Bugbot, Cursor's automated code review agent, just got its biggest performance upgrade yet. The agent now runs in a median of 90 seconds, down from 5 minutes, costs 22% less per review, and surfaces 10% more bugs per run. For teams living inside GitHub pull request workflows, this is the kind of compounding improvement that quietly changes how fast code ships.
The numbers in full
The headline metrics are clean and measurable. Here is what changed across the three key dimensions:
| Metric | Before | After | Change |
|---|---|---|---|
| Average runtime | 5 min | 90 sec | 3x faster |
| Bugs found per run | 0.56 | 0.62 | +10% |
| Cost per run | $1.00-$1.50 | <$1.00 | -22% average |
In practice, 90% of Bugbot runs now finish in under three minutes. That is a meaningful shift for teams that were previously waiting on reviews before merging.

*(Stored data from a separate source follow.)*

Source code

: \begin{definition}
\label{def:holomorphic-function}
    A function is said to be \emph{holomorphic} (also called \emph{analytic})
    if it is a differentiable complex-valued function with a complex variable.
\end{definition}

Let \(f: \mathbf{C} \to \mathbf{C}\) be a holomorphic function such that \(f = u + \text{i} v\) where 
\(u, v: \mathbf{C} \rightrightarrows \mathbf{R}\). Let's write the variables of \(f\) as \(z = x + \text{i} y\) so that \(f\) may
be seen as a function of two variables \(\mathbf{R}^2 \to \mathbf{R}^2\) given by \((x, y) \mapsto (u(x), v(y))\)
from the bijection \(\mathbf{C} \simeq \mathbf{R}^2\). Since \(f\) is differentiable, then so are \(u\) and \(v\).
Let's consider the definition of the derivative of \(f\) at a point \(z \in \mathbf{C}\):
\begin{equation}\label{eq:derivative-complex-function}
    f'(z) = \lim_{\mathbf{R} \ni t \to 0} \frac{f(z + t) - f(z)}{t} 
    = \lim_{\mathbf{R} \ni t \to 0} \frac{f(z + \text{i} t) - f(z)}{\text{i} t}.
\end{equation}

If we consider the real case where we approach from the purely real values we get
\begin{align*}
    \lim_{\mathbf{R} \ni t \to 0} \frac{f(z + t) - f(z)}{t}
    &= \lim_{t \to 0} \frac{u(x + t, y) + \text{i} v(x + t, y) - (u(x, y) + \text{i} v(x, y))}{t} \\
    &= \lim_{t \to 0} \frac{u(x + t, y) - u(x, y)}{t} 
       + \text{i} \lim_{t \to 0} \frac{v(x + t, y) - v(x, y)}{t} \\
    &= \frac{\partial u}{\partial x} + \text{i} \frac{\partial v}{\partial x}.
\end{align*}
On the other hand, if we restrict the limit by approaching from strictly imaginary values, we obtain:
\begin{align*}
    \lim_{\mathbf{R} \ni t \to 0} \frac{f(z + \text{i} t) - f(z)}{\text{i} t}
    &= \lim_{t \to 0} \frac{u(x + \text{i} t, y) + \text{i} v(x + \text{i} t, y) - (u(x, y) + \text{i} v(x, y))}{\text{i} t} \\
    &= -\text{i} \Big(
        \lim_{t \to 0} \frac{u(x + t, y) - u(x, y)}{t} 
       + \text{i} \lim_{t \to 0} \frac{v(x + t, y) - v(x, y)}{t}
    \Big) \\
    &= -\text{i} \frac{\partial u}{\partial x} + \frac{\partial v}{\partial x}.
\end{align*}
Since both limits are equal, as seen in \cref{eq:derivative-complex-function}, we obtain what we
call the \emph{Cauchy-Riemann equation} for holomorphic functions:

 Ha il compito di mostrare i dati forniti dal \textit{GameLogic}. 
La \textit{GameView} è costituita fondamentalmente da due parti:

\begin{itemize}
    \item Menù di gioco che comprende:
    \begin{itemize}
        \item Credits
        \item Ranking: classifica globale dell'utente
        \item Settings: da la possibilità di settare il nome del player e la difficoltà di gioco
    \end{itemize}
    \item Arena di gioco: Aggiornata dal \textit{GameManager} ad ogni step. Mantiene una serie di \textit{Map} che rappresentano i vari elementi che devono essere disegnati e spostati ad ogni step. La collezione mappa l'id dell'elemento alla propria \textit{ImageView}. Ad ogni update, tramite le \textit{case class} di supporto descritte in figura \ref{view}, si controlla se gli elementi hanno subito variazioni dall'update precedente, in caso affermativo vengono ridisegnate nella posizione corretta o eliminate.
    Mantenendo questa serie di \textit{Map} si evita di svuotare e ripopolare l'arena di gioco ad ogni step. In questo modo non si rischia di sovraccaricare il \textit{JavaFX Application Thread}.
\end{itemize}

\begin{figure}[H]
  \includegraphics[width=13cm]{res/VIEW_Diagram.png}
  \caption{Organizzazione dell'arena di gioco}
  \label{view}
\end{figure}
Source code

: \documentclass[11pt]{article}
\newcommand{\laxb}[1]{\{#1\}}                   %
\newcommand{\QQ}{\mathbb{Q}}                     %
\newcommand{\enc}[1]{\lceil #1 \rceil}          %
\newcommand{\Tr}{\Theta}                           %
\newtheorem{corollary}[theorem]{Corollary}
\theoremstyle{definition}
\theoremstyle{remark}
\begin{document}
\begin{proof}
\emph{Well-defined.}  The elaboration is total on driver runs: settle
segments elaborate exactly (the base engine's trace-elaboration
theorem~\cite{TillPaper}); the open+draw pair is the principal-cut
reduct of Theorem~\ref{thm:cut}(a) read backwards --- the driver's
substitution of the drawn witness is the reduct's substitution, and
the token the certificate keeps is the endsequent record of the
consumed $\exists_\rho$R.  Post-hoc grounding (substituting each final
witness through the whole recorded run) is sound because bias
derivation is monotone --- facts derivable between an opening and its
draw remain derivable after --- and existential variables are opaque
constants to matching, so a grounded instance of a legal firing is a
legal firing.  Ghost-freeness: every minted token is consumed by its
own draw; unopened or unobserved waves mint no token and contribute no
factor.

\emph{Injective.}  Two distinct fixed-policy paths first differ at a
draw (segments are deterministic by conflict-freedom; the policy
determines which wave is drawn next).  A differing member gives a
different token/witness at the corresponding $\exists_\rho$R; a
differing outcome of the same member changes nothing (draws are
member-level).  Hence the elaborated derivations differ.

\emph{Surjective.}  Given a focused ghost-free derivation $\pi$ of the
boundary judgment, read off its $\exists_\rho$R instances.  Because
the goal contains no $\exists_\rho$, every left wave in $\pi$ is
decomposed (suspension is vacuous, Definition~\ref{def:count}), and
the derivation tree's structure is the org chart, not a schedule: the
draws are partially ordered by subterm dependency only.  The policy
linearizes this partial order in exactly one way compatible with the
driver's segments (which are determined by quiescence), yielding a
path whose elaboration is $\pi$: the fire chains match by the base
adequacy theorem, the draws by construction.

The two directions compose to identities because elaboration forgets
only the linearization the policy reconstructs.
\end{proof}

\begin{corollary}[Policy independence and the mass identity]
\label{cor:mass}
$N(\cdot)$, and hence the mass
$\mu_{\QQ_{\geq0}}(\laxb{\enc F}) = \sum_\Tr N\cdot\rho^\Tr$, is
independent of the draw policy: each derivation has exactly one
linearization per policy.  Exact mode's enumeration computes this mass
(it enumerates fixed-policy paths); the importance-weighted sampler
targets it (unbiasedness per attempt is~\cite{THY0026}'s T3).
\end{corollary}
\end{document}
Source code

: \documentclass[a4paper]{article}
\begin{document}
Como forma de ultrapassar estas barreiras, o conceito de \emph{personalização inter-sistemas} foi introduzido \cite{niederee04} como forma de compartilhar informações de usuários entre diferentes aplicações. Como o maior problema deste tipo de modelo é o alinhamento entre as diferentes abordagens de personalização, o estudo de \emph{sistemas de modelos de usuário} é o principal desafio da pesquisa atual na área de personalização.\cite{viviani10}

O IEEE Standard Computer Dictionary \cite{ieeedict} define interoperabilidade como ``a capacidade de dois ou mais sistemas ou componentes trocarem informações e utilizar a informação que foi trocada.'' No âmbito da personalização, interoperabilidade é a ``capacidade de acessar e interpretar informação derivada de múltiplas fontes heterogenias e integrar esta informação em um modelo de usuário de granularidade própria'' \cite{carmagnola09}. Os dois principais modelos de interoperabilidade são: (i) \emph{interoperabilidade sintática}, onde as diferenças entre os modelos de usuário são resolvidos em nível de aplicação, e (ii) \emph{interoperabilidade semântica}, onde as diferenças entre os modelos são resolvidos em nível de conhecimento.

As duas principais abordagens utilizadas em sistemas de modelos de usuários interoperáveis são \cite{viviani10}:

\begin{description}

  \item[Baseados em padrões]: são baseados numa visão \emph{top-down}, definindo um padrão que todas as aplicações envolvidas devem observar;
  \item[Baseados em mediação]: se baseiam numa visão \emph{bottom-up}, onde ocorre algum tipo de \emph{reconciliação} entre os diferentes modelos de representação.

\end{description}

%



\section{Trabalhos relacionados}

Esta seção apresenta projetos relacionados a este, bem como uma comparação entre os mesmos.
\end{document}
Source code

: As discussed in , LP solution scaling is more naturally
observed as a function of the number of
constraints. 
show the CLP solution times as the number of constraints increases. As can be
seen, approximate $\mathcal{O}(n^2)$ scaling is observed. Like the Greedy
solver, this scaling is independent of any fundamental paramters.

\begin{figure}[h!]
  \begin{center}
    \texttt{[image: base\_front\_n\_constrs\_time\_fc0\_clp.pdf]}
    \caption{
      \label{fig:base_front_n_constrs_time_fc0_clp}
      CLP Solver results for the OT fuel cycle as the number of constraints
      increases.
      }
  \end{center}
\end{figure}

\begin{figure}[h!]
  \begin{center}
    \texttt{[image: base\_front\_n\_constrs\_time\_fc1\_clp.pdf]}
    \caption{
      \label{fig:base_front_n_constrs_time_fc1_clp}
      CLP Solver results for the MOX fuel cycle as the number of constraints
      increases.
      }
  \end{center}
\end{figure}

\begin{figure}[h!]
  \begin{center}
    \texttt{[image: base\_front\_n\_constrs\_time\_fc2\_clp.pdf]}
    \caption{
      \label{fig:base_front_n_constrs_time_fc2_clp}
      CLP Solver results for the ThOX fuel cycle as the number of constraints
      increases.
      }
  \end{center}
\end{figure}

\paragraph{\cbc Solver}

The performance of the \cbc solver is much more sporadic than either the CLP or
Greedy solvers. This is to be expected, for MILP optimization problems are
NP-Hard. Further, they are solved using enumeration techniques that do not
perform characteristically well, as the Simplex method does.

What is powering the gains
These performance gains are made possible by harness improvements and progress Cursor has made training Composer 2.5, which now powers Bugbot. Composer 2.5 is Cursor's in-house model, purpose-built for agentic coding tasks, and this is the first time it has been directly wired into the Bugbot review pipeline.
Bugbot uses a combination of frontier and in-house models to review code. The shift to Composer 2.5 as the primary driver is what unlocks both the speed and the improved detection rate simultaneously -- a combination that is harder to achieve than it sounds, since faster inference often comes at the cost of quality.